(Data records)
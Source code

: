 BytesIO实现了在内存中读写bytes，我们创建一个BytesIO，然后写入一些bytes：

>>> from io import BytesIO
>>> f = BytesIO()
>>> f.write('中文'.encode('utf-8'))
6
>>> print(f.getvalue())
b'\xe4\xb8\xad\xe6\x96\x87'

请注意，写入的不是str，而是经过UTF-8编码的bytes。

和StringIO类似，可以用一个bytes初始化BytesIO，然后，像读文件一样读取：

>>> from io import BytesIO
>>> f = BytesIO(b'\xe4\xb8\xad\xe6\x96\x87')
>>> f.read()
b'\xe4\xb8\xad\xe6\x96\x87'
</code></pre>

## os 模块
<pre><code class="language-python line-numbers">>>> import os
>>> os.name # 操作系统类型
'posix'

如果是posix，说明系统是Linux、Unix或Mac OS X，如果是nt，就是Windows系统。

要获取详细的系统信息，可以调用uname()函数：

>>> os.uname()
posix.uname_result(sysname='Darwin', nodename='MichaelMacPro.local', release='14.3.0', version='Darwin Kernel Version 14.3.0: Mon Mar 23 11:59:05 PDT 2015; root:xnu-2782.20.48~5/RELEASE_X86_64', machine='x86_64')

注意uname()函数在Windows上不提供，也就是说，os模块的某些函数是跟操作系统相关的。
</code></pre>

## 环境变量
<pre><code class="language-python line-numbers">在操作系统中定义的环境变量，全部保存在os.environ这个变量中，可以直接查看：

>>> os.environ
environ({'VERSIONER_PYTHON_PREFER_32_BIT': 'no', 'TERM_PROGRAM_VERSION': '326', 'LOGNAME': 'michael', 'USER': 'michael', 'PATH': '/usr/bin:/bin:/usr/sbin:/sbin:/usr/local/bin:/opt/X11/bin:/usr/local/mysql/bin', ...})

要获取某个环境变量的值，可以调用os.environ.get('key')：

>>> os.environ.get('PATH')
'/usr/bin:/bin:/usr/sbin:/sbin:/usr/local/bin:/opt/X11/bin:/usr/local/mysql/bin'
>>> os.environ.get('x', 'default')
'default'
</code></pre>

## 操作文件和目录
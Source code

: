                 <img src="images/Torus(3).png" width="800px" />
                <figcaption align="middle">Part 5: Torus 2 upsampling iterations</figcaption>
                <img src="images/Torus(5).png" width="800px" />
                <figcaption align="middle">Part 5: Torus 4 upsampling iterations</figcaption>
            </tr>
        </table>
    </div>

## WHAT THE TASK REQUIRES
Print precisely the lines from the one with "请注意，写入的不是str，而是经过UTF-8编码的bytes。" through the end of the data above, adding nothing.

## SOLUTION TO THE PROBLEM
请注意，写入的不是str，而是经过UTF-8编码的bytes。

和StringIO类似，可以用一个bytes初始化BytesIO，然后，像读文件一样读取：

>>> from io import BytesIO
>>> f = BytesIO(b'\xe4\xb8\xad\xe6\x96\x87')
>>> f.read()
b'\xe4\xb8\xad\xe6\x96\x87'
</code></pre>

## os 模块
<pre><code class="language-python line-numbers">>>> import os
>>> os.name # 操作系统类型
'posix'

如果是posix，说明系统是Linux、Unix或Mac OS X，如果是nt，就是Windows系统。

要获取详细的系统信息，可以调用uname()函数：

>>> os.uname()
posix.uname_result(sysname='Darwin', nodename='MichaelMacPro.local', release='14.3.0', version='Darwin Kernel Version 14.3.0: Mon Mar 23 11:59:05 PDT 2015; root:xnu-2782.20.48~5/RELEASE_X86_64', machine='x86_64')

注意uname()函数在Windows上不提供，也就是说，os模块的某些函数是跟操作系统相关的。
</code></pre>

## 环境变量
<pre><code class="language-python line-numbers">在操作系统中定义的环境变量，全部保存在os.environ这个变量中，可以直接查看：

>>> os.environ
environ({'VERSIONER_PYTHON_PREFER_32_BIT': 'no', 'TERM_PROGRAM_VERSION': '326', 'LOGNAME': 'michael', 'USER': 'michael', 'PATH': '/usr/bin:/bin:/usr/sbin:/sbin:/usr/local/bin:/opt/X11/bin:/usr/local/mysql/bin', ...})

要获取某个环境变量的值，可以调用os.environ.get('key')：

>>> os.environ.get('PATH')
'/usr/bin:/bin:/usr/sbin:/sbin:/usr/local/bin:/opt/X11/bin:/usr/local/mysql/bin'
>>> os.environ.get('x', 'default')
'default'
</code></pre>

## 操作文件和目录
Source code

:                 <img src="images/Torus(3).png" width="800px" />
                <figcaption align="middle">Part 5: Torus 2 upsampling iterations</figcaption>
                <img src="images/Torus(5).png" width="800px" />
                <figcaption align="middle">Part 5: Torus 4 upsampling iterations</figcaption>
            </tr>
        </table>
    </div>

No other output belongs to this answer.